==== Dataset records
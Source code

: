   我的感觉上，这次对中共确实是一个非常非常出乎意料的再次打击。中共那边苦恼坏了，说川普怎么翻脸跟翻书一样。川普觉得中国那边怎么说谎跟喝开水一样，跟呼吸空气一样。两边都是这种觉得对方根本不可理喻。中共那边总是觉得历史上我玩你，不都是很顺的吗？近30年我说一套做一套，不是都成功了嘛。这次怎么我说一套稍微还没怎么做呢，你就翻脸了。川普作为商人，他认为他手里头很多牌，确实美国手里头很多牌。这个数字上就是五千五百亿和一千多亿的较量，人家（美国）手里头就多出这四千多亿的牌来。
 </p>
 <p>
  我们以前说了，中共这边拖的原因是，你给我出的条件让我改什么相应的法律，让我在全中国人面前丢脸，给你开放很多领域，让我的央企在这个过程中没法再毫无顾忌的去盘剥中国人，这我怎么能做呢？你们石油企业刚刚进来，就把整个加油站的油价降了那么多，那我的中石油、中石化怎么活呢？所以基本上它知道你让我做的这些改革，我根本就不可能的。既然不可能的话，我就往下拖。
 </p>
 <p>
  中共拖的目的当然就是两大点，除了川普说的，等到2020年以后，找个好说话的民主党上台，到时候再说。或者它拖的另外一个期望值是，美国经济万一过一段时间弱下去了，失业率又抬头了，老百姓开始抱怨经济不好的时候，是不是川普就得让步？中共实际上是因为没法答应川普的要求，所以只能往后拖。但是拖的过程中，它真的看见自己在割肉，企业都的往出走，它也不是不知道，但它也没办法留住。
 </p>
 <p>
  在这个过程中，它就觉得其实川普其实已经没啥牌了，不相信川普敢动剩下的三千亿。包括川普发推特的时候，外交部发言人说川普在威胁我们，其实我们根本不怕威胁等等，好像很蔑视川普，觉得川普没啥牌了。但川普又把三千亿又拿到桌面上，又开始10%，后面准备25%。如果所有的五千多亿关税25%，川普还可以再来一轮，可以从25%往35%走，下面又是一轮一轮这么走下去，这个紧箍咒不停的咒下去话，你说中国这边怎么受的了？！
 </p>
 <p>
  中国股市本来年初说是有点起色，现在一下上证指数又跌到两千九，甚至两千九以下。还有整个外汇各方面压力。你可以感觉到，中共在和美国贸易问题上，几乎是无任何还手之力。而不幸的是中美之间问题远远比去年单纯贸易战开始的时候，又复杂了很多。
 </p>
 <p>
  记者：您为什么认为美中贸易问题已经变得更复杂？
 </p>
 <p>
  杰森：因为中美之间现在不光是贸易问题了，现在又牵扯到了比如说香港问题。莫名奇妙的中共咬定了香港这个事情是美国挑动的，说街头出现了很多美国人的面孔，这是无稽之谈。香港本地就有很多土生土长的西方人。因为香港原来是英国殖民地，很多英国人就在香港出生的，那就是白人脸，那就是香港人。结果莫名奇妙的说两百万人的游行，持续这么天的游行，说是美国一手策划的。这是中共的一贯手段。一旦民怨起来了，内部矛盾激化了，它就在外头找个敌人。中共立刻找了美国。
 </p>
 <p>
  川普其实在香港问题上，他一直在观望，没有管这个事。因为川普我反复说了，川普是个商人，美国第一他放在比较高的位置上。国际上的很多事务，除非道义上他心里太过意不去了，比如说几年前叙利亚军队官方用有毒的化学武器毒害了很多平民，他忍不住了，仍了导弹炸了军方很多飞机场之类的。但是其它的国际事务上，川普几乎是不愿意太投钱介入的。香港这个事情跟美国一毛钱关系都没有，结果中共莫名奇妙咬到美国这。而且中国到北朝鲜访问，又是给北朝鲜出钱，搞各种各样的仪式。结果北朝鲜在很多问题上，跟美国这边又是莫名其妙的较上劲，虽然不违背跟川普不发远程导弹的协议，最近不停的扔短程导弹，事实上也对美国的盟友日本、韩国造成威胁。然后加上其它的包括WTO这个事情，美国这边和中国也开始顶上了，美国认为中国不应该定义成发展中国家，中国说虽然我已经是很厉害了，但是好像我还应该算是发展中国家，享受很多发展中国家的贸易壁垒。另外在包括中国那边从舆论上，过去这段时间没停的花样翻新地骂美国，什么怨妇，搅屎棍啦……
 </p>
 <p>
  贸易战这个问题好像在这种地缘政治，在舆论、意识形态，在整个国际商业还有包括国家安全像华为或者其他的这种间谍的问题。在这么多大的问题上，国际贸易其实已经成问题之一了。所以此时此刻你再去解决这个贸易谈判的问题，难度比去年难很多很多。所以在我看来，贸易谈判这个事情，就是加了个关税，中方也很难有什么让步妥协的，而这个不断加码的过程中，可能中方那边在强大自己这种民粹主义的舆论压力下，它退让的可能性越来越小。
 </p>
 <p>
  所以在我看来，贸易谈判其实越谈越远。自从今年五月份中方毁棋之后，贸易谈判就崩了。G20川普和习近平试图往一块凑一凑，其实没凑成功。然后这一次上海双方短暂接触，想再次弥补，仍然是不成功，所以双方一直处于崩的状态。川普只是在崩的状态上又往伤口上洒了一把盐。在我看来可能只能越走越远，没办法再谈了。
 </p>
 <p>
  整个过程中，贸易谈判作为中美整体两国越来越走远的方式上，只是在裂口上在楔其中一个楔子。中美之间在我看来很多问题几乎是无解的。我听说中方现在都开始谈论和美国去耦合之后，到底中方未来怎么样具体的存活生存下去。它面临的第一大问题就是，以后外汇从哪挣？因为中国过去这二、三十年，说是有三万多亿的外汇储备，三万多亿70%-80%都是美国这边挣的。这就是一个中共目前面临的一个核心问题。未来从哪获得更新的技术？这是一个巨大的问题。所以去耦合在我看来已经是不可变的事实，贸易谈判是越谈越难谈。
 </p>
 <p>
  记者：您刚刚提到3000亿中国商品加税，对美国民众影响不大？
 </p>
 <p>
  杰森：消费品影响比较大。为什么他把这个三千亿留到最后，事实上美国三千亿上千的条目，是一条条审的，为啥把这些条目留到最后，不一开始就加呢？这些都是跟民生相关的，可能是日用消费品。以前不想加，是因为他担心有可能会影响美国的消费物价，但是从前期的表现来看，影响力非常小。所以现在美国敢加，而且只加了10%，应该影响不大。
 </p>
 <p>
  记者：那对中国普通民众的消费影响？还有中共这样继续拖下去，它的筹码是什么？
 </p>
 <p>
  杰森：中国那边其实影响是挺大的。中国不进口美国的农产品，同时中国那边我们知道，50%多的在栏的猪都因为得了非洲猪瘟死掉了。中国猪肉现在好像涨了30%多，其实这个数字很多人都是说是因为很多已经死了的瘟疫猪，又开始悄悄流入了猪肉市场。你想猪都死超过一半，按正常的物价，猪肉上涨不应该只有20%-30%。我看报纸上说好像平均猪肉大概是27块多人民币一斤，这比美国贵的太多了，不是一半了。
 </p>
========
§ Task directions: Across the listing above, how many lines include the string "所以在我看来"? Answer with a single number.

§ Answer section: 2